Of course, this is the standard neo-liberal line. That taxpayers, ultimately are the source of funds that the government spends.

But for the non-government sector to get the funds that they remit to relinquish their tax obligations, the government has had to spend them into existence. Spending has to pre-date tax payments, which means, as a matter of elementary logic that the taxes cannot cause the spending!

Please read my blog – Taxpayers do not fund anything – for more discussion on this point.

The President continued and claimed that the introduction of the bancor was an international conspiracy where the “rogue IMF” had decreed that:

American bonds held by foreign investors must henceforth be redeemed in bancors, at an unfavorable exchange rate … American bonds sold to foreign investors must henceforth be denominated in bancors-which is a challenge to our very sovereignty as a nation.

Which if it ever occurred would mean nothing in relation to the US governments ability to spend US dollars. They could simply determine that the bond auctions were off limits to non-US citizens, or, instruct the central bank to buy the debt not sold to US citizens (up to the volume necessary to match the fiscal deficit), or, better still, stop issuing debt altogether.

So even if a ‘rogue IMF’ intervened in this way, the only losers would be the foreigners running external surpluses against the US who would have dollars in bank accounts earning nothing and no access to a ‘safe’ interest-earning bond.

The POTUS then bans US citizens from holding these bancors, which would, in effect, stop imports.

He also confiscates all private gold reserves, which according the Shriver’s narrative, is to “mobilize our resources to defend our liberty” – that is, provide the government with funds. Gold exports are also prohibited.

First, the US government does not need ‘funds’ in order to spend US dollars.

Second, think about it logically, if there is to be no trading of gold, not private holdings of gold and no exports of gold, how would the confiscation help the government spend – which is an act of providing net financial assets to the non-government sector in exchange of the real resources owned by the latter sector?

Finally, the POTUS announces that the government will default on all outstanding debt because:

In the interest of preserving the very nation that would meet its obligations of the future, we are compelled to put aside the obligations of the past. All Treasury bills, notes, and bonds are forthwith declared null and void. Many a debtor has wept in gratitude for the mercy of a wiped slate, the right to a second chance, which for individuals and corporations alike all fair-minded judicial systems like our own have enshrined in law.
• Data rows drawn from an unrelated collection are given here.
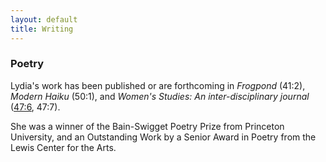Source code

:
 ```yaml
---
layout: default
title: Writing
---
```


### Poetry

Lydia's work has been published or are forthcoming in *Frogpond* (41:2), *Modern Haiku* (50:1), and *Women's Studies: An inter-disciplinary journal* ([47:6](https://www.tandfonline.com/eprint/TZPzIzbIQ9FtvsHs9rX8/full), 47:7). 

She was a winner of the Bain-Swigget Poetry Prize from Princeton University, and an Outstanding Work by a Senior Award in Poetry from the Lewis Center for the Arts.


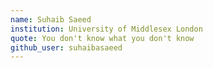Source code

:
 ```yaml
---
name: Suhaib Saeed
institution: University of Middlesex London
quote: You don't know what you don't know
github_user: suhaibasaeed
---
```

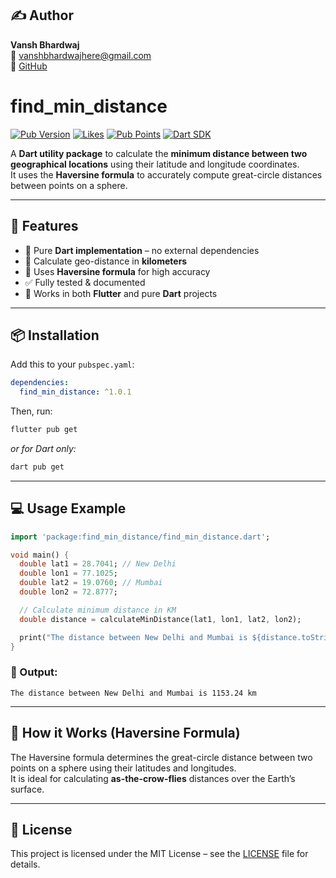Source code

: ## ✍️ Author
**Vansh Bhardwaj**  
📧 [vanshbhardwajhere@gmail.com](mailto:vanshbhardwajhere@gmail.com)  
🔗 [GitHub](https://github.com/vanshbhardwajhere)  

# find_min_distance  

[![Pub Version](https://img.shields.io/pub/v/find_min_distance.svg)](https://pub.dev/packages/find_min_distance)
[![Likes](https://img.shields.io/pub/likes/find_min_distance)](https://pub.dev/packages/find_min_distance/score) 
[![Pub Points](https://img.shields.io/pub/points/find_min_distance)](https://pub.dev/packages/find_min_distance/score) 
[![Dart SDK](https://img.shields.io/badge/sdk-%3E=2.17.0-blue.svg)](https://dart.dev)  

A **Dart utility package** to calculate the **minimum distance between two geographical locations** using their latitude and longitude coordinates.  
It uses the **Haversine formula** to accurately compute great-circle distances between points on a sphere.  

---

## 🚀 Features  

- 🔁 Pure **Dart implementation** – no external dependencies  
- 📍 Calculate geo-distance in **kilometers**  
- 🧮 Uses **Haversine formula** for high accuracy  
- ✅ Fully tested & documented  
- 🧩 Works in both **Flutter** and pure **Dart** projects  

---

## 📦 Installation  

Add this to your `pubspec.yaml`:  

```yaml
dependencies:
  find_min_distance: ^1.0.1
```

Then, run:  

```bash
flutter pub get
```
_or for Dart only:_  

```bash
dart pub get
```

---

## 💻 Usage Example  

```dart
import 'package:find_min_distance/find_min_distance.dart';

void main() {
  double lat1 = 28.7041; // New Delhi
  double lon1 = 77.1025;
  double lat2 = 19.0760; // Mumbai
  double lon2 = 72.8777;

  // Calculate minimum distance in KM
  double distance = calculateMinDistance(lat1, lon1, lat2, lon2);

  print("The distance between New Delhi and Mumbai is ${distance.toStringAsFixed(2)} km");
}
```

### 📌 Output:
```
The distance between New Delhi and Mumbai is 1153.24 km
```

---

## 🧠 How it Works (Haversine Formula)  
The Haversine formula determines the great-circle distance between two points on a sphere using their latitudes and longitudes.  
It is ideal for calculating **as-the-crow-flies** distances over the Earth’s surface.

---

## 📜 License  
This project is licensed under the MIT License – see the [LICENSE](LICENSE) file for details.
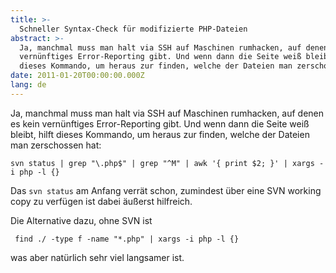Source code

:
 ```yaml
---
title: >-
  Schneller Syntax-Check für modifizierte PHP-Dateien
abstract: >-
  Ja, manchmal muss man halt via SSH auf Maschinen rumhacken, auf denen es kein
  vernünftiges Error-Reporting gibt. Und wenn dann die Seite weiß bleibt, hilft
  dieses Kommando, um heraus zur finden, welche der Dateien man zerschossen hat:
date: 2011-01-20T00:00:00.000Z
lang: de
---
```


Ja, manchmal muss man halt via SSH auf Maschinen rumhacken, auf denen es kein
vernünftiges Error-Reporting gibt. Und wenn dann die Seite weiß bleibt, hilft
dieses Kommando, um heraus zur finden, welche der Dateien man zerschossen hat:

`svn status | grep "\.php$" | grep "^M" | awk '{ print $2; }' | xargs -i php -l {}`

Das `svn status` am Anfang verrät schon, zumindest über eine SVN working copy zu
verfügen ist dabei äußerst hilfreich.

Die Alternative dazu, ohne SVN ist

` find ./ -type f -name "*.php" | xargs -i php -l {}`

was aber natürlich sehr viel langsamer ist.
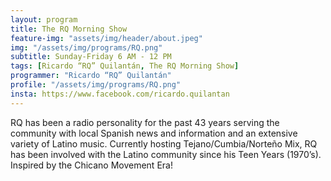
 ```yaml
---
layout: program
title: The RQ Morning Show
feature-img: "assets/img/header/about.jpeg"
img: "/assets/img/programs/RQ.png"
subtitle: Sunday-Friday 6 AM - 12 PM
tags: [Ricardo “RQ” Quilantán, The RQ Morning Show]
programmer: "Ricardo “RQ” Quilantán"
profile: "/assets/img/programs/RQ.png"
insta: https://www.facebook.com/ricardo.quilantan
---
```


RQ has been a radio personality for the past 43 years serving the community with local Spanish news and information and an extensive variety of Latino music. Currently hosting Tejano/Cumbia/Norteño Mix, RQ has been involved with the Latino community since his Teen Years (1970’s). Inspired by the Chicano Movement Era!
So also must government be able to draw a line and say: here we begin afresh.

The point is that outstanding debt obligations do not hinder a currency-issuing government’s capacity to run deficits (or surpluses) in the future.

A past deficit (surplus) does not mean the government has less (more) spending capacity tomorrow.

The only way a large interest bill on public debt might limit the capacity of the government to spend today is that the income flow to the non-government sector would reduce the real resource space necessary for non-inflationary government spending.

But history tells us that that sort of problem is unlikely to ever be binding.

And if it was looking to become a problem, the central bank always has the capacity to control yields, down to zero and hence interest payments.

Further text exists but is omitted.